┌──
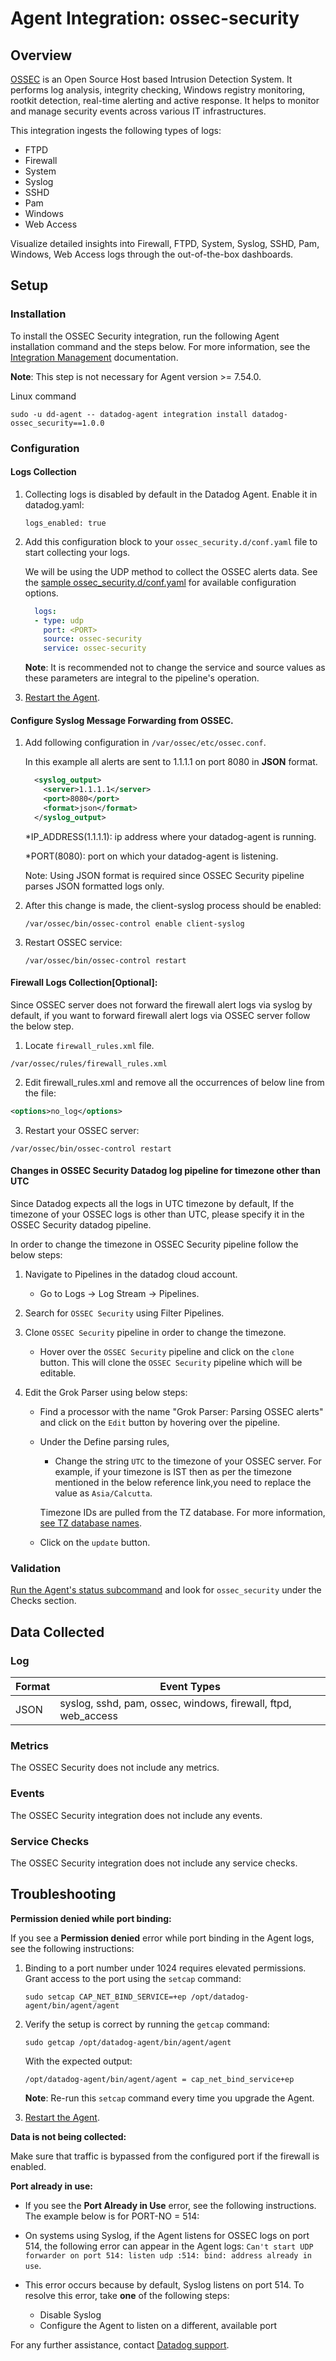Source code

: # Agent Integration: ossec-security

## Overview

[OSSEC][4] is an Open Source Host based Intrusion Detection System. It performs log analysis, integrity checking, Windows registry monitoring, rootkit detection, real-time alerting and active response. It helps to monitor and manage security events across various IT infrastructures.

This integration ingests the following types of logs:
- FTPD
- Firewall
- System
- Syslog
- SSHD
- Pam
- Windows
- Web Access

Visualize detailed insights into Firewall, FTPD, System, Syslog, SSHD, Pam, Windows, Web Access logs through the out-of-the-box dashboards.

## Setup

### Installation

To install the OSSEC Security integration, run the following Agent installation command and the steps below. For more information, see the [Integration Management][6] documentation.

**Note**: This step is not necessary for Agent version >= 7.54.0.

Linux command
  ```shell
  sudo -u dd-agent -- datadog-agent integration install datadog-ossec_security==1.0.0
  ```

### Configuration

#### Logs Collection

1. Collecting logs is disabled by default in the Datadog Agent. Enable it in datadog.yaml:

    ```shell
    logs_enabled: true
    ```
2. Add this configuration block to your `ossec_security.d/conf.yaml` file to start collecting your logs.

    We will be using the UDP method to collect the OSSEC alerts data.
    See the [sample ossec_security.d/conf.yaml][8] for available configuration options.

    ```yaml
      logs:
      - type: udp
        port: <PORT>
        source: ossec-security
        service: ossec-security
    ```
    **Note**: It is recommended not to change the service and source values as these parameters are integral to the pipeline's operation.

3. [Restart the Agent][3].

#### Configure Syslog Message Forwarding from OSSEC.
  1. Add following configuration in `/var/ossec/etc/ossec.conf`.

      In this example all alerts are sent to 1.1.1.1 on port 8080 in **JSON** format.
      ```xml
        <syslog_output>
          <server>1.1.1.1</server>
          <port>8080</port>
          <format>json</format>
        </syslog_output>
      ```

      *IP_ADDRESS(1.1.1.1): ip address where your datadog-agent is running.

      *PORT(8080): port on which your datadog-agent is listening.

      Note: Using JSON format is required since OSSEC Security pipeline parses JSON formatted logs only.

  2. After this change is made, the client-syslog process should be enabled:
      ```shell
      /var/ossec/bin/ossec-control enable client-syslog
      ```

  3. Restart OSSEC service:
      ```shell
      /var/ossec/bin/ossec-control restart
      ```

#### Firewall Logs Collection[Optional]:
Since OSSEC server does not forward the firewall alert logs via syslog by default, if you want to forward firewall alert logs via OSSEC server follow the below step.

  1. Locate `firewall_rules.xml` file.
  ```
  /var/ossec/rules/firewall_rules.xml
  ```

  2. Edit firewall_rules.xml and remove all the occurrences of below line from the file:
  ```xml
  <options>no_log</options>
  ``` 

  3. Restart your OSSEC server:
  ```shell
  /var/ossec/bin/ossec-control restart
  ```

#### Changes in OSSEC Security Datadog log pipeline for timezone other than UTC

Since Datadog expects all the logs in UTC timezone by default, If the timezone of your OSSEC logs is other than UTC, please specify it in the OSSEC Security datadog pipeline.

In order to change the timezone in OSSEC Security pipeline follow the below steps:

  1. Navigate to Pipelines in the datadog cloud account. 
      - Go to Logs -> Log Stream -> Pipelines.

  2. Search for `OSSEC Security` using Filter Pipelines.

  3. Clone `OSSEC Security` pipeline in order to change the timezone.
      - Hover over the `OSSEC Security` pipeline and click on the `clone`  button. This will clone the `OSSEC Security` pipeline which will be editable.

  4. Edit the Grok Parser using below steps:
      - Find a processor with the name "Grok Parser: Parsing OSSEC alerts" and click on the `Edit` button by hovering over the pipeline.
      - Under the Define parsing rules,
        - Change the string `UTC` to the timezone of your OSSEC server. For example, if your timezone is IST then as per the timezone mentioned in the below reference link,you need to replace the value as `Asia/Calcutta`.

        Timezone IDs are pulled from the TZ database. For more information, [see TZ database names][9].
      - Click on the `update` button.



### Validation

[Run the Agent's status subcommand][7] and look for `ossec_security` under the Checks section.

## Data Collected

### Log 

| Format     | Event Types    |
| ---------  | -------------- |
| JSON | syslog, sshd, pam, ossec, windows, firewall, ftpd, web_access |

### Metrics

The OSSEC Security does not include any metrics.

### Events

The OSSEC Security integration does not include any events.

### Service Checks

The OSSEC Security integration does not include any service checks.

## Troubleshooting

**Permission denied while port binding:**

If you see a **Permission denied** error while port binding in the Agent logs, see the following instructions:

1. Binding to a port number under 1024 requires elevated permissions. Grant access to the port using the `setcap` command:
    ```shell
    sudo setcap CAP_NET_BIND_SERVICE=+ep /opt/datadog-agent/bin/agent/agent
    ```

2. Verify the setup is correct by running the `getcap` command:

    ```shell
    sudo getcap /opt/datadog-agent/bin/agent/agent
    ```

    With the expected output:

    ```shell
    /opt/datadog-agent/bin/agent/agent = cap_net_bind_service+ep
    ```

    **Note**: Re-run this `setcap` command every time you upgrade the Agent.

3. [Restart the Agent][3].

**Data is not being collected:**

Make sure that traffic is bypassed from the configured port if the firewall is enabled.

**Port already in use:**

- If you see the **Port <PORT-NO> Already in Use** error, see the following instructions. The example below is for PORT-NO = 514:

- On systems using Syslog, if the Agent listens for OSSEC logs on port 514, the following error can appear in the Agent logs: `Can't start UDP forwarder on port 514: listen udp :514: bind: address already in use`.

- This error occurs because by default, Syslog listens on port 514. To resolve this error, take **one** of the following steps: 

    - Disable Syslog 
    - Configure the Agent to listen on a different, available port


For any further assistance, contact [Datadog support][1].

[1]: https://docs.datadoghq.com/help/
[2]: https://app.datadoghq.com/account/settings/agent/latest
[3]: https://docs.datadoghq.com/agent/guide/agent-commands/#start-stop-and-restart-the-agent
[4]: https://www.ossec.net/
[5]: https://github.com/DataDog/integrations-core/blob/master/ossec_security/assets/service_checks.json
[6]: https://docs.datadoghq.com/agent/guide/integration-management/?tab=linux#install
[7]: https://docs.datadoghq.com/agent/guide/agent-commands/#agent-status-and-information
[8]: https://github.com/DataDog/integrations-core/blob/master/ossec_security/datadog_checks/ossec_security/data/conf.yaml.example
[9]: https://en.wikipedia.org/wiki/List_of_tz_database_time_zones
└──
┌──
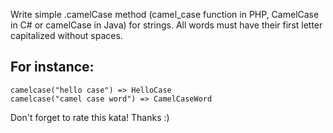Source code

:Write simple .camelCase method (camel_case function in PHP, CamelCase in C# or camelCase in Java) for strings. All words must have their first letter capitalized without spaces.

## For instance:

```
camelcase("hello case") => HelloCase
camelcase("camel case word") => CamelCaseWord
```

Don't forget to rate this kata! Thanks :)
└──
» What to work on
Lines of the material in which the word "status" occurs are to be copied out.

» Result
[Run the Agent's status subcommand][7] and look for `ossec_security` under the Checks section.
[7]: https://docs.datadoghq.com/agent/guide/agent-commands/#agent-status-and-information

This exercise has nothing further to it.